One of the conclusions my my studies so far so far has been that the geologically-recent explosion of cultural evolution that we are now witnessing was triggered more by social networking skills than by factors associated with brain size or intelligence.

Human behavioural imitation apparently required the complex ability to mentally put yourself in another person's shoes while watching them perform tasks. For our ancestors, this appears to have required relatively advanced cognition - as ably explained by Susan Blackmore in The Meme Machine. So, there is a limited sense in which the conventional wisdom that "intelligence did it" is correct.

However, in memetics, large brains are seen more as a consequence of cultural evolution than a cause of it. Big brains have evolved to be meme nests. Large brains are the nervous system equivalents of ant domatia. They are homes for memes. Psychological support for cultural transmission - rather than intelligence - was really the key here.

This strongly suggests that sub-human level machines could effectively reproduce the human explosion in cultural evolution. Machines can copy each other easily. We can engineer them to be social. I think this means that we can forget about attempts to directly reproduce "human level" machine intelligence, and work instead on swarms of relatively stupid minions. Then the power of collective intelligence and the wisdom of crowds can be used to get them to perform useful work for us. It will be a new kind of society of mind.

Machine progress has occurred largely by them being strong in domains where we are weak. If the aim is to reproduce human cultural evolution in a machine-based substrate (in order to better make progress) then a frontal attack on directly reproducing human cognition in machines doesn't seem to make very much sense.

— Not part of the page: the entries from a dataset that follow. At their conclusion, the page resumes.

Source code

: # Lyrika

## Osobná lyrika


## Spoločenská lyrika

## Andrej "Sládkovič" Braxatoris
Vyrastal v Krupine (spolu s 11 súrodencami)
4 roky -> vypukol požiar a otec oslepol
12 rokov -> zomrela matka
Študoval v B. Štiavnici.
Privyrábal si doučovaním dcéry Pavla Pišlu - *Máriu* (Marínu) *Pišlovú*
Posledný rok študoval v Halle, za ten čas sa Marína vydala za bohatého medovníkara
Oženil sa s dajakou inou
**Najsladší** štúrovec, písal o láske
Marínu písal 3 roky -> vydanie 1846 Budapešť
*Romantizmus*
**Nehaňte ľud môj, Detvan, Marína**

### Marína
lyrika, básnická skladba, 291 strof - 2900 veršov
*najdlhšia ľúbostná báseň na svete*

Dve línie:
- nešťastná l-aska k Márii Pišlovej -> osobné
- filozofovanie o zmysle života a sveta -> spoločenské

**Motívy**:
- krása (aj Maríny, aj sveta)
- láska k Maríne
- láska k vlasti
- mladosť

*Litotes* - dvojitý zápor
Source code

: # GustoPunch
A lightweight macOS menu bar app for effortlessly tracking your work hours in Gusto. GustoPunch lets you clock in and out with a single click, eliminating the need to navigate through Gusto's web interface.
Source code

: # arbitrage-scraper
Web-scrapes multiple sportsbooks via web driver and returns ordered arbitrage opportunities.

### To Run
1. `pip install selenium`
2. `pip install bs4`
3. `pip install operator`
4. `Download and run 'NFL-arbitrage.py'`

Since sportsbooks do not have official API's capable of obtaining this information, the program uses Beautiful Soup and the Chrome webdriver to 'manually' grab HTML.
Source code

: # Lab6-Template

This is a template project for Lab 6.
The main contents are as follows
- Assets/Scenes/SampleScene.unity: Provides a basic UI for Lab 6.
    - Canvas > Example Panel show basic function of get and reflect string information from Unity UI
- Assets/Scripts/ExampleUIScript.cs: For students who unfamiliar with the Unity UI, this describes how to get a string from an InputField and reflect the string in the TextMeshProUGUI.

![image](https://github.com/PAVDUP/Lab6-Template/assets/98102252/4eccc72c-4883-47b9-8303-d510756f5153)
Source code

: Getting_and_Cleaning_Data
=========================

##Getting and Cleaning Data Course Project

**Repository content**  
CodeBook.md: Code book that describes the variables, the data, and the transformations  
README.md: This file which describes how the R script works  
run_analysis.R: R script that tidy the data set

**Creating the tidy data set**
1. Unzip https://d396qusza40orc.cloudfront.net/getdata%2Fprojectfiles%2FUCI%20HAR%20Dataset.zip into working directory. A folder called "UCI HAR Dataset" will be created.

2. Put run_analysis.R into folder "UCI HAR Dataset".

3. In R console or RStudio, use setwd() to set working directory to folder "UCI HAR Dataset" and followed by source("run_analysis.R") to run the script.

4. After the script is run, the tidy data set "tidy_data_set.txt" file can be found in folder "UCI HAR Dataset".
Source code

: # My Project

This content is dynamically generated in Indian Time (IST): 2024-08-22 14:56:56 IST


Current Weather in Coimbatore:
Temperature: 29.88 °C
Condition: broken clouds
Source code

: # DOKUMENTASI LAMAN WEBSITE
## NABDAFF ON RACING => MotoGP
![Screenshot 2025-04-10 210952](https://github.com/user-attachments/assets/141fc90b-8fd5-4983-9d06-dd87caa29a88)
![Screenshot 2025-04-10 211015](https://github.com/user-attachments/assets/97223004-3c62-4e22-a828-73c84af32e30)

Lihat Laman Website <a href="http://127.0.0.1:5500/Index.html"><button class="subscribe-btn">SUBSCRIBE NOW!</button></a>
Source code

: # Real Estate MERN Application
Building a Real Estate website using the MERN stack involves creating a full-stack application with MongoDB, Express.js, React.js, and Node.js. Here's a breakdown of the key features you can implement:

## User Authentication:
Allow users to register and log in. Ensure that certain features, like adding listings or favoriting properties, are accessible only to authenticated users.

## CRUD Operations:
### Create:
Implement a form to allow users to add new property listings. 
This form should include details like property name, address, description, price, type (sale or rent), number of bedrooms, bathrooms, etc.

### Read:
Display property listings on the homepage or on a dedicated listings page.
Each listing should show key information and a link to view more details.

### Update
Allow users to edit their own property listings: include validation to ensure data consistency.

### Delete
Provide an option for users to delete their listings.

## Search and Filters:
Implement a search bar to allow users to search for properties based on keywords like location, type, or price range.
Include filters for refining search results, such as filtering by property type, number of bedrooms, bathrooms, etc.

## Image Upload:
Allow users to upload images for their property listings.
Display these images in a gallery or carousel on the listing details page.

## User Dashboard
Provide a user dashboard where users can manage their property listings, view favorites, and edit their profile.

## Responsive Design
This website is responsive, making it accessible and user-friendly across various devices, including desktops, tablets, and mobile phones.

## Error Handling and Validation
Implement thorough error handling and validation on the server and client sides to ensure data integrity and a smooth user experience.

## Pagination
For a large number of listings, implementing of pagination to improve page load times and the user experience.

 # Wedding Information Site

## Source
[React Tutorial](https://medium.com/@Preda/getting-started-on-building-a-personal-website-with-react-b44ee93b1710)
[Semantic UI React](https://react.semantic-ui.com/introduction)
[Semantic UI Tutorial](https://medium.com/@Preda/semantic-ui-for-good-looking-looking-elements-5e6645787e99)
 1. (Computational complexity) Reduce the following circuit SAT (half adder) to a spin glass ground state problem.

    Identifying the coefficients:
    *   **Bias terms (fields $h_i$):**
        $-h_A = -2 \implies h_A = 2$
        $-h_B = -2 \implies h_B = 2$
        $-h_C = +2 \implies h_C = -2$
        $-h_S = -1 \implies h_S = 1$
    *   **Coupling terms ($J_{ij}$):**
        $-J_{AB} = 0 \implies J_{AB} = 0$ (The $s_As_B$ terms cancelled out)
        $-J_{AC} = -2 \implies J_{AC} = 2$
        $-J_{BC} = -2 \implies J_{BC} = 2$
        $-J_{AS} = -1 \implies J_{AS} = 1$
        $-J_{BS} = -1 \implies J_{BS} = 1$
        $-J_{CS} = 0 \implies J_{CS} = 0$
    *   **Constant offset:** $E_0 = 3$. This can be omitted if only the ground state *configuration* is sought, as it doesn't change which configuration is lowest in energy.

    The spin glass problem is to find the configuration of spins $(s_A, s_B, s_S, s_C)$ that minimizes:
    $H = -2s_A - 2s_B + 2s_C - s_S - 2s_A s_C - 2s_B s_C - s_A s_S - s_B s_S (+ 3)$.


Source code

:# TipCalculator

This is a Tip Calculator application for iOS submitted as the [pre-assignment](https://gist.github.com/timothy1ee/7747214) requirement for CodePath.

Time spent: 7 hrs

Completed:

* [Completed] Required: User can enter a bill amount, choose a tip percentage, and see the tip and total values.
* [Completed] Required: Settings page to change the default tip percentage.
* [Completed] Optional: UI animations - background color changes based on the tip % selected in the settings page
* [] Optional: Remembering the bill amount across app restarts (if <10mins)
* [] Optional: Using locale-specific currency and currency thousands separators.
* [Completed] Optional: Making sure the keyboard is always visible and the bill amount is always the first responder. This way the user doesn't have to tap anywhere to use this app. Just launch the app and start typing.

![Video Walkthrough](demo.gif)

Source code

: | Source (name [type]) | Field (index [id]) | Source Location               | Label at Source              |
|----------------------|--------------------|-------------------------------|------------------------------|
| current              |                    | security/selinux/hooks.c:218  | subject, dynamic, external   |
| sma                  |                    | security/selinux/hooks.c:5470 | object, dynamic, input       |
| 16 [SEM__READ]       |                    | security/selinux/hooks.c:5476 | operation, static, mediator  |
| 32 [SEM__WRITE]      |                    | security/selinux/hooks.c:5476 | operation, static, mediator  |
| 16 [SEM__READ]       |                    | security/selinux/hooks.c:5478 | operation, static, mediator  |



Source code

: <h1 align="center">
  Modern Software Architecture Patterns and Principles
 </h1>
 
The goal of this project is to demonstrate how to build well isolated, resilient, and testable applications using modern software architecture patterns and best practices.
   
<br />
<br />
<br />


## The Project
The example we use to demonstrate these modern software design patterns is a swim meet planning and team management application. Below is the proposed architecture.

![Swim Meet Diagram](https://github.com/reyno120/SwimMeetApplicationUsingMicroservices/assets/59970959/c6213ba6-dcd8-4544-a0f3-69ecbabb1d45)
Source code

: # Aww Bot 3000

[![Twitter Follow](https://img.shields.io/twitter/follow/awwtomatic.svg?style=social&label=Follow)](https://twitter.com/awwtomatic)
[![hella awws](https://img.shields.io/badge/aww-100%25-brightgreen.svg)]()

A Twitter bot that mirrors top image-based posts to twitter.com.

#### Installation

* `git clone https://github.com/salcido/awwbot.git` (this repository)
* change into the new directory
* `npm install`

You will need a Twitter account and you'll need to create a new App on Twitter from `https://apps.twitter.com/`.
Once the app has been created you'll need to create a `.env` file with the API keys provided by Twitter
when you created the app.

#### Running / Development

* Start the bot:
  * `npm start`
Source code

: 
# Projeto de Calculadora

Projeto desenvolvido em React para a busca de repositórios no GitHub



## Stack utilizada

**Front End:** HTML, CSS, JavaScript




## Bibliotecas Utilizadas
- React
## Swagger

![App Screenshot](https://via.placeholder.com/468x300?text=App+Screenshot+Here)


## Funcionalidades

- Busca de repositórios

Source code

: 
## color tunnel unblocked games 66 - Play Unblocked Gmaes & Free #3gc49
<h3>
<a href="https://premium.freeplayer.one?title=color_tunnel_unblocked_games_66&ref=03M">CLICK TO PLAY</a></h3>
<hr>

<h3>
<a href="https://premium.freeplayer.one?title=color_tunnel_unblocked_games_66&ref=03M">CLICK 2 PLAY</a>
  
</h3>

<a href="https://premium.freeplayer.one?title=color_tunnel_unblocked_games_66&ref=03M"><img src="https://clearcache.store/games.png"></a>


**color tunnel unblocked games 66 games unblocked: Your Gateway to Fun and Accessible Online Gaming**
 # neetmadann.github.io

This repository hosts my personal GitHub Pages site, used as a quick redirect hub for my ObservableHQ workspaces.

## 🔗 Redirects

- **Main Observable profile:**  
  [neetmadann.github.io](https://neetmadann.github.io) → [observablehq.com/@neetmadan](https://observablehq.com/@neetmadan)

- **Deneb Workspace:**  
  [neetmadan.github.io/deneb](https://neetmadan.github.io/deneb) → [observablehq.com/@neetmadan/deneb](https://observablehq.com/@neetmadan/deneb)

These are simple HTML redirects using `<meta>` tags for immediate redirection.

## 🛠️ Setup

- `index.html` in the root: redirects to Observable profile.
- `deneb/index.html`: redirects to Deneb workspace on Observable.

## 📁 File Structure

To a large extent, I think that using swarms of minions is largely what humans have been doing anyway. We do already have huge numbers of not-too-smart computer systems - and we have been a putting considerable amount of effort into networking them together.

Today, much of the main action is in the process of moving out of brains and into data centers. I expect data centers to become the main social centers for machines. The coming explosion of machine intelligence looks set to take place in the computing cloud.

Interestingly, data centers are usually out of town - where land is cheap. The centers of machine civilization and human civilization thus look set to be geographically separated - although intimately connected by high-speed networks. This will create an interesting dynamic.